Rincari record, l’energia elettrica costa 10 volte di più che nel 2020 e nessuna soluzione all’orizzonte

Si tratta di un aumento oltremodo preoccupante, soprattutto in considerazione del fatto che ben poco si sta facendo, e ben poco si può fare al momento, per ridurre in modo apprezzabile il duro impatto che questi rincari stanno avendo, e continueranno ad avere nei mesi a venire, su famiglie e imprese italiane.

Il prezzo dell’energia elettrica, per via degli aumenti del costo del gas, sta continuando a salire. Nella mattinata di ieri, 21 dicembre, in Italia l’elettricità in consegna oggi ha raggiunto un prezzo 10 volte superiore a quello che aveva nel 2020, quando il prezzo medio si attestava sotto i 40 euro al MegaWattora.

Gli aumenti che si sono registrati ieri non rappresentano peraltro un caso isolato, infatti nella settimana tra lunedì 13 e domenica 19 dicembre, stando ai dati pubblicati dal GME (Gestore del Mercato Elettrico) si è registrata una crescita del PUN dell’energia elettrica del +26%.

Il PUN rappresenta la media nazionale del prezzo all’ingrosso, ed ha raggiunto quota 322,24 euro al MegaWattora. Le conseguenze non si faranno attendere, e si potranno letteralmente toccare con mano quando arriveranno le prossime bollette della luce, nelle quali tra l’altro vengono addebitati anche altri costi, almeno per ora, come ad esempio il Canone RAI.

Si registra quindi un aumento del +26% del prezzo dell’energia elettrica in una settimana, che non è cosa da poco, soprattutto se si considera che questo ulteriore rincaro arriva dopo una lunga serie di rincari che ha portato il prezzo dell’energia elettrica su vette impensabili solo un anno fa.

Poi nelle prime ore della giornata di ieri si è anche registrato un incredibile aumento anche in molti altri Paesi d’Europa, con il MegaWattora per il giorno dopo ha sfondato il tetto dei 400 euro.
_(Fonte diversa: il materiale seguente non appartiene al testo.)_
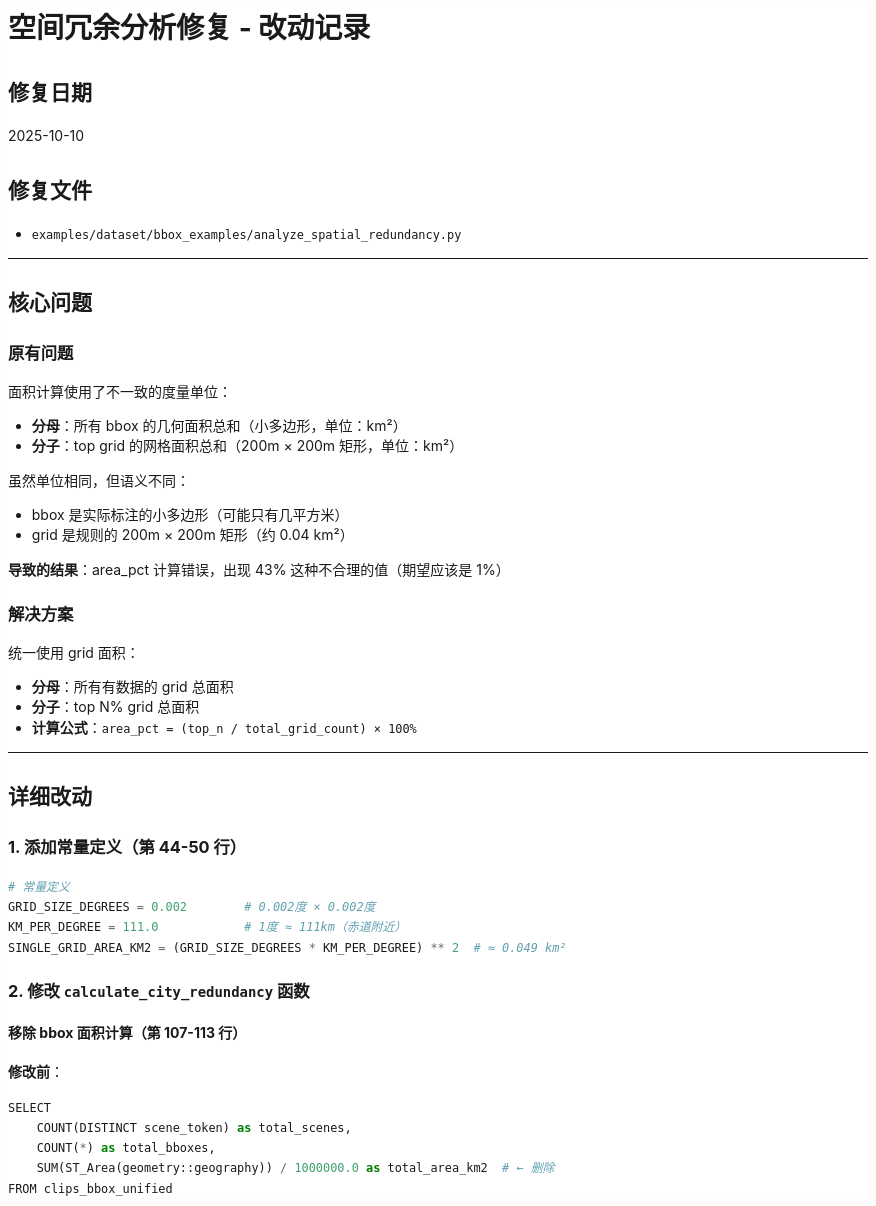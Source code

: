 # 空间冗余分析修复 - 改动记录

## 修复日期
2025-10-10

## 修复文件
- `examples/dataset/bbox_examples/analyze_spatial_redundancy.py`

---

## 核心问题

### 原有问题
面积计算使用了不一致的度量单位：
- **分母**：所有 bbox 的几何面积总和（小多边形，单位：km²）
- **分子**：top grid 的网格面积总和（200m × 200m 矩形，单位：km²）

虽然单位相同，但语义不同：
- bbox 是实际标注的小多边形（可能只有几平方米）
- grid 是规则的 200m × 200m 矩形（约 0.04 km²）

**导致的结果**：area_pct 计算错误，出现 43% 这种不合理的值（期望应该是 1%）

### 解决方案
统一使用 grid 面积：
- **分母**：所有有数据的 grid 总面积
- **分子**：top N% grid 总面积
- **计算公式**：`area_pct = (top_n / total_grid_count) × 100%`

---

## 详细改动

### 1. 添加常量定义（第 44-50 行）
```python
# 常量定义
GRID_SIZE_DEGREES = 0.002        # 0.002度 × 0.002度
KM_PER_DEGREE = 111.0            # 1度 ≈ 111km（赤道附近）
SINGLE_GRID_AREA_KM2 = (GRID_SIZE_DEGREES * KM_PER_DEGREE) ** 2  # ≈ 0.049 km²
```

### 2. 修改 `calculate_city_redundancy` 函数

#### 移除 bbox 面积计算（第 107-113 行）
**修改前**：
```python
SELECT 
    COUNT(DISTINCT scene_token) as total_scenes,
    COUNT(*) as total_bboxes,
    SUM(ST_Area(geometry::geography)) / 1000000.0 as total_area_km2  # ← 删除
FROM clips_bbox_unified
```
Ad aver provocato questo improvviso ulteriore rincaro del prezzo dell’energia sarebbe stata anche la chiusura delle centrali nucleari francesi. I reattori infatti avevano bisogno di manutenzione straordinaria e lo spegnimento era di fatto obbligato. Il risultato però è che la domanda diventa sempre più forte con il progressivo abbassamento delle temperature mentre l’offerta continua a indebolirsi.
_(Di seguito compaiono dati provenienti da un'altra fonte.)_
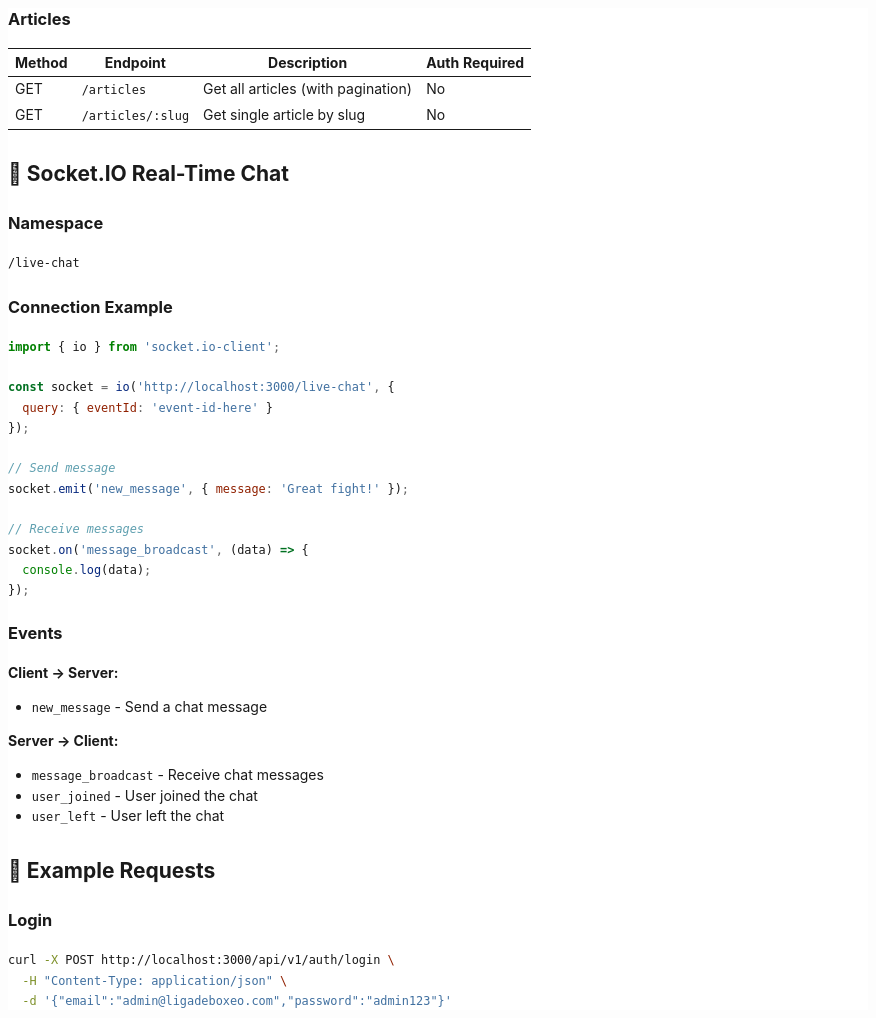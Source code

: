 ### Articles

| Method | Endpoint | Description | Auth Required |
|--------|----------|-------------|---------------|
| GET | `/articles` | Get all articles (with pagination) | No |
| GET | `/articles/:slug` | Get single article by slug | No |

## 🔌 Socket.IO Real-Time Chat

### Namespace
```
/live-chat
```

### Connection Example
```javascript
import { io } from 'socket.io-client';

const socket = io('http://localhost:3000/live-chat', {
  query: { eventId: 'event-id-here' }
});

// Send message
socket.emit('new_message', { message: 'Great fight!' });

// Receive messages
socket.on('message_broadcast', (data) => {
  console.log(data);
});
```

### Events

**Client → Server:**
- `new_message` - Send a chat message

**Server → Client:**
- `message_broadcast` - Receive chat messages
- `user_joined` - User joined the chat
- `user_left` - User left the chat

## 📝 Example Requests

### Login
```bash
curl -X POST http://localhost:3000/api/v1/auth/login \
  -H "Content-Type: application/json" \
  -d '{"email":"admin@ligadeboxeo.com","password":"admin123"}'
```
Il rischio quindi non è solo quello di un costante aumento del prezzo, ma si fa sempre più tangibile anche quello del tanto temuto blackout generale. Le riserve di gas infatti scarseggiano in tutta l’Unione Europea, e per quanto riguarda i prezzi ad influire è anche il fatto che i Paesi dell’Ue affidano il prezzo dell’energia al mercato.

Siamo infatti di fronte ad un classico esempio di come funziona il mercato della domanda e dell’offerta. Nel momento in cui la domanda si rafforza e l’offerta si indebolisce il prezzo della materia prima, in questo caso del gas, e quindi dell’energia elettrica, aumenta.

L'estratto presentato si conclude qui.